What you will do -
Lines to return, exactly: from the line with "浑沌是一个明明白白的境界（续）。" to the line with "现在的时代，特别是城市人家，" in the entries below, both included.

• • •

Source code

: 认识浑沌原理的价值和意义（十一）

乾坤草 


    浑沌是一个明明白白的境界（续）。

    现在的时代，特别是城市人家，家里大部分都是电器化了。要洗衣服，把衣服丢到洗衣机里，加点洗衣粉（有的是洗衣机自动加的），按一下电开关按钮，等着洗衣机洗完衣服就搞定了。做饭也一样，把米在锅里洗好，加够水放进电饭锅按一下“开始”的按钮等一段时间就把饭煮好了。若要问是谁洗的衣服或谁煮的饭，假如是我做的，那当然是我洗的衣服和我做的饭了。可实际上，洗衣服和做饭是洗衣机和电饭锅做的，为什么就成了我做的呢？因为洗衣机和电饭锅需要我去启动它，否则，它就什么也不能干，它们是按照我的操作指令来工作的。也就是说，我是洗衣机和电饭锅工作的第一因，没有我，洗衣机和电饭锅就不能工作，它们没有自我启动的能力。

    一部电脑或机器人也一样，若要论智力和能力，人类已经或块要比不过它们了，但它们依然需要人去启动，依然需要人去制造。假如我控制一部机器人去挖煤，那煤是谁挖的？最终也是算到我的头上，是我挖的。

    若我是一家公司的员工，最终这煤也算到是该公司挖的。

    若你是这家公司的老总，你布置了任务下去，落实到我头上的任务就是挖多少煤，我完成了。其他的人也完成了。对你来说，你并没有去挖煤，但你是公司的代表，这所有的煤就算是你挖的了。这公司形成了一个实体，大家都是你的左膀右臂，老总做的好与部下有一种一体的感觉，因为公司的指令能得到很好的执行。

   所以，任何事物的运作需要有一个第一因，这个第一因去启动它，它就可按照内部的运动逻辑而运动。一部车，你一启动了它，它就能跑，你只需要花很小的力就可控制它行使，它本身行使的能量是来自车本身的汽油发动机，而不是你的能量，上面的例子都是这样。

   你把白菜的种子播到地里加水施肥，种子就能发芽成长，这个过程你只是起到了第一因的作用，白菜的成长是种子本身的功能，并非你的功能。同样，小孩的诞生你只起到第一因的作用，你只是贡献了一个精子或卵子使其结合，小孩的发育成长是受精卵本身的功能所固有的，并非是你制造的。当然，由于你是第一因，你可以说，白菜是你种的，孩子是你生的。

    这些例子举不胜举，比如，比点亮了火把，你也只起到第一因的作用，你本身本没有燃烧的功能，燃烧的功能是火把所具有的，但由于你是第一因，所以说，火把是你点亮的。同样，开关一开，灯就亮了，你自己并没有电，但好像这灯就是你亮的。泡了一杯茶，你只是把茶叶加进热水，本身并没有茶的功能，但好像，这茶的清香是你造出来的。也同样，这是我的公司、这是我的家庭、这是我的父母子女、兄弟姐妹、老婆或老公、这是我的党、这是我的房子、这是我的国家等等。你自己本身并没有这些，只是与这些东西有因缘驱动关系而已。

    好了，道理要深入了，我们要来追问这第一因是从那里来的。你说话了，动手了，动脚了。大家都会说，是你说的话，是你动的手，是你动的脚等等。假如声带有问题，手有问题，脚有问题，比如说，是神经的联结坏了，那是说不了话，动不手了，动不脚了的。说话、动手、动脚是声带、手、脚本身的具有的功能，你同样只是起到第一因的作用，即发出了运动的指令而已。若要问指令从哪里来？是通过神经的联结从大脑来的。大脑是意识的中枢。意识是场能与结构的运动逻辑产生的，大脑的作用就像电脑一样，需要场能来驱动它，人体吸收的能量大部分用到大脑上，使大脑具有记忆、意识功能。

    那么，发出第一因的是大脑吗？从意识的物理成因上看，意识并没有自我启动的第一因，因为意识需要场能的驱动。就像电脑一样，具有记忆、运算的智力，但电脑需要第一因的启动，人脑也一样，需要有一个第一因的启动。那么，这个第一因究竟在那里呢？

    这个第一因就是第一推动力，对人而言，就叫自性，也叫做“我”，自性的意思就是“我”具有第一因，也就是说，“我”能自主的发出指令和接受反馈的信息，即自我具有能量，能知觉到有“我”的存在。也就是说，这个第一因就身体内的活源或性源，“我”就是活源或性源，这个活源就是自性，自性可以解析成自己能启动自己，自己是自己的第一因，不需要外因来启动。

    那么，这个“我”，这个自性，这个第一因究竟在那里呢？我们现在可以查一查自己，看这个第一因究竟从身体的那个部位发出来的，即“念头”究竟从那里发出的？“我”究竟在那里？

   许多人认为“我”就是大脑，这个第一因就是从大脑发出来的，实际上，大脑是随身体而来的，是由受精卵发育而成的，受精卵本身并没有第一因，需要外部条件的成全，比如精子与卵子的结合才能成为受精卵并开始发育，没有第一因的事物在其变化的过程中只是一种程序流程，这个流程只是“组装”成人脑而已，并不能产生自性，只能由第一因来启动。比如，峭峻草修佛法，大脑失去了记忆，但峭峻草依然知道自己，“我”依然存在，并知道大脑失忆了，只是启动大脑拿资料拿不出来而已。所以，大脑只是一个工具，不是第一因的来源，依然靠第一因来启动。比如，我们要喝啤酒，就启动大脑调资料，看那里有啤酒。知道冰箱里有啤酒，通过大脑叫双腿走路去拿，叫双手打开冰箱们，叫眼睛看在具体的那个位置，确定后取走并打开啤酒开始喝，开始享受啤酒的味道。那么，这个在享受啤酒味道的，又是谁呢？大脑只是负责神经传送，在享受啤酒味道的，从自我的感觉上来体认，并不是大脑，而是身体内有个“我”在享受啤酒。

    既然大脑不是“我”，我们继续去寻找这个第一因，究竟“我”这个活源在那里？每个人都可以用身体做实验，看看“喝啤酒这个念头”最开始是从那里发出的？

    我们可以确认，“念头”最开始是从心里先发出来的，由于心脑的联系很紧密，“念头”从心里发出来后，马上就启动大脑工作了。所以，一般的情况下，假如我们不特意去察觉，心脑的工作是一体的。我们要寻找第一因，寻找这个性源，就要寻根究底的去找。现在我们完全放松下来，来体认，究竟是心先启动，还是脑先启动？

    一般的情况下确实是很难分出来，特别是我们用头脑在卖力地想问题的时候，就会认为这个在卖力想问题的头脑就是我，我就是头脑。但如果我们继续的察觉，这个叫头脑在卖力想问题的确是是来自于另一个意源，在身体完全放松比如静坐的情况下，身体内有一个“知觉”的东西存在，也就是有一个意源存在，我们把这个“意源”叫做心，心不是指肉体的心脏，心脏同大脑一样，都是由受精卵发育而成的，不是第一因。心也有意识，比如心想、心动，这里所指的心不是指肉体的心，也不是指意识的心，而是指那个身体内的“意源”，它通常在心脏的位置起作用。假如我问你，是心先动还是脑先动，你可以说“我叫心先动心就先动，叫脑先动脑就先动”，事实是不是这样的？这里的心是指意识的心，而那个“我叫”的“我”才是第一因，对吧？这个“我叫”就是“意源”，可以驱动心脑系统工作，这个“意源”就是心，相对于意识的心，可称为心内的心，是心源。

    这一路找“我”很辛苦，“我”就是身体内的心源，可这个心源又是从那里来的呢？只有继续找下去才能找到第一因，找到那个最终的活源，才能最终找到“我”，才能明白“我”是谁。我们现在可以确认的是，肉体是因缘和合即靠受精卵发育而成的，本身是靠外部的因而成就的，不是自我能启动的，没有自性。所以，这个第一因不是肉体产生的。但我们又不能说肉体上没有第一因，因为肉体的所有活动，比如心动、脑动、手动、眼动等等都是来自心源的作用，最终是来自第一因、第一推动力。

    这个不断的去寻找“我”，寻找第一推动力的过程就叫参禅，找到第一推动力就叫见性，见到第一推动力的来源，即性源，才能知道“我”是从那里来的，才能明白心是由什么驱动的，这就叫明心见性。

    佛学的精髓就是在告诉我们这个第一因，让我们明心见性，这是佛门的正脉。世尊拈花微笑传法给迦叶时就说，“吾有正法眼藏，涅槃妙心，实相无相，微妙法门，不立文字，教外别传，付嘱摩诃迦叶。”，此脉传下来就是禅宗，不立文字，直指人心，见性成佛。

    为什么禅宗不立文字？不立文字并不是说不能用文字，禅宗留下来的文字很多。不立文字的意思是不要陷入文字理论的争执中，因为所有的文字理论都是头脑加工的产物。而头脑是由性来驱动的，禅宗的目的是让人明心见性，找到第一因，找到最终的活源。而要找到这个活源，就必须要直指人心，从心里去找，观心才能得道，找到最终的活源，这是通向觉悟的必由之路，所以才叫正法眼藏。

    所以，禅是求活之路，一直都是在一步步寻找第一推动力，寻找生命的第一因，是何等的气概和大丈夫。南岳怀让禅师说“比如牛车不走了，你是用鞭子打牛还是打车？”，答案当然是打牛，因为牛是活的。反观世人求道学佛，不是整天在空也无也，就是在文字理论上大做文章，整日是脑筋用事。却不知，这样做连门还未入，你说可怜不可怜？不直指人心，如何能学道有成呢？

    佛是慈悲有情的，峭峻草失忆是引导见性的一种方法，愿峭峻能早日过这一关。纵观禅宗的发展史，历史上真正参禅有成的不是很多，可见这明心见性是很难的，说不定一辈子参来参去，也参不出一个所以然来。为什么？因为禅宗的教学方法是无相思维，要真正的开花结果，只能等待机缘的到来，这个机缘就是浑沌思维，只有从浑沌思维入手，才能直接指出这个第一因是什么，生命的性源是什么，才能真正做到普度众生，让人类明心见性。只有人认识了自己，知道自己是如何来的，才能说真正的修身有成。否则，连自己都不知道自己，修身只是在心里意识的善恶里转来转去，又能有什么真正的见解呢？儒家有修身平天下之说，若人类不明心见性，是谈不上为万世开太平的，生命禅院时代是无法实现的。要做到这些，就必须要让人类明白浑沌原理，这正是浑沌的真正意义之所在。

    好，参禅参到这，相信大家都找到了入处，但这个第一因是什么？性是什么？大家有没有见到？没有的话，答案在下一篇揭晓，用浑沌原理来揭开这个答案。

• • •

Exercise response -
    浑沌是一个明明白白的境界（续）。

    现在的时代，特别是城市人家，家里大部分都是电器化了。要洗衣服，把衣服丢到洗衣机里，加点洗衣粉（有的是洗衣机自动加的），按一下电开关按钮，等着洗衣机洗完衣服就搞定了。做饭也一样，把米在锅里洗好，加够水放进电饭锅按一下“开始”的按钮等一段时间就把饭煮好了。若要问是谁洗的衣服或谁煮的饭，假如是我做的，那当然是我洗的衣服和我做的饭了。可实际上，洗衣服和做饭是洗衣机和电饭锅做的，为什么就成了我做的呢？因为洗衣机和电饭锅需要我去启动它，否则，它就什么也不能干，它们是按照我的操作指令来工作的。也就是说，我是洗衣机和电饭锅工作的第一因，没有我，洗衣机和电饭锅就不能工作，它们没有自我启动的能力。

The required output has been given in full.